(TASK DETAILS) State the number of lines in these records holding "working". Say nothing more.

(MATERIAL PROVIDED)
-=-=-=-=-

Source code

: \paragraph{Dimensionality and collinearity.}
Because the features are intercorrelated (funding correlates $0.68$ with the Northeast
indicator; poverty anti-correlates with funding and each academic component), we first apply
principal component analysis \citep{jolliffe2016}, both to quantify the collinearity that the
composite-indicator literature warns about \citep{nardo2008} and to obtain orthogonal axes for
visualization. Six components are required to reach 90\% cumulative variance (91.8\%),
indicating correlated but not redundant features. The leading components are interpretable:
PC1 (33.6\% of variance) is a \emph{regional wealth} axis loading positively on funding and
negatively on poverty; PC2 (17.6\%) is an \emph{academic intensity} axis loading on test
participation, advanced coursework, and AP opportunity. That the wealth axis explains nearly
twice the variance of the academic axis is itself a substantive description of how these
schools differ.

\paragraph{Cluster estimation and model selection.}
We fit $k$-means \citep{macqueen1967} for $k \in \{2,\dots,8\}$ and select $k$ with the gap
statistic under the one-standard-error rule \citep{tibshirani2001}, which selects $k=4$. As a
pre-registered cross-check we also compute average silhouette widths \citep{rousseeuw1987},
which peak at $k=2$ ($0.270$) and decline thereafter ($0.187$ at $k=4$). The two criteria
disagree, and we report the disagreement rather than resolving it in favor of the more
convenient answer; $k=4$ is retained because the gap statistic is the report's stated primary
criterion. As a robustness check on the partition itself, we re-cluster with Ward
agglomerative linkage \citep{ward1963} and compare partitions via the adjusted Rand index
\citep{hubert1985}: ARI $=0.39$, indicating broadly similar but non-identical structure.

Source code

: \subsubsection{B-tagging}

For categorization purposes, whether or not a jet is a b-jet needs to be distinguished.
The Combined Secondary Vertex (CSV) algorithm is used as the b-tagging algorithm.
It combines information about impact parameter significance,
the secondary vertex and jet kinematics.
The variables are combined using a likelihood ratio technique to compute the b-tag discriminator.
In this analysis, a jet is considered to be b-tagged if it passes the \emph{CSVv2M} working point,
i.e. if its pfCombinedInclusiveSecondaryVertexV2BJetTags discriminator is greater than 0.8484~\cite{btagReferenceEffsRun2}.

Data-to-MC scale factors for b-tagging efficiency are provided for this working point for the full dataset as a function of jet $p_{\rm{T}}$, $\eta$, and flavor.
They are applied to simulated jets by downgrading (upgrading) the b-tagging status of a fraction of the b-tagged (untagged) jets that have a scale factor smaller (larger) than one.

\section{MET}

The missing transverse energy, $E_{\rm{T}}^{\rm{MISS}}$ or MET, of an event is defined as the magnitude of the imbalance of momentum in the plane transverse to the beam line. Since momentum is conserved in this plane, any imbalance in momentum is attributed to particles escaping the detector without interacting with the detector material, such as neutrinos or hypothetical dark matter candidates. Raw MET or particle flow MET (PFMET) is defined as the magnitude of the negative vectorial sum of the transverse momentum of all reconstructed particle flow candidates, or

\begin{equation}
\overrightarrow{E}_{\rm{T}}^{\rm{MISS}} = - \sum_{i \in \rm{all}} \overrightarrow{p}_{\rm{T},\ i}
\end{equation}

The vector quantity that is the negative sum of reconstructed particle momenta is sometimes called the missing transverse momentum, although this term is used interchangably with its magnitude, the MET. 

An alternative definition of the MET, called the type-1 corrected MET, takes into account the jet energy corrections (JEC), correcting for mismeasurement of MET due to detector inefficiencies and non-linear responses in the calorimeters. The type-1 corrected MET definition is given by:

-=-=-=-=-

(PROBLEM SOLUTION) 2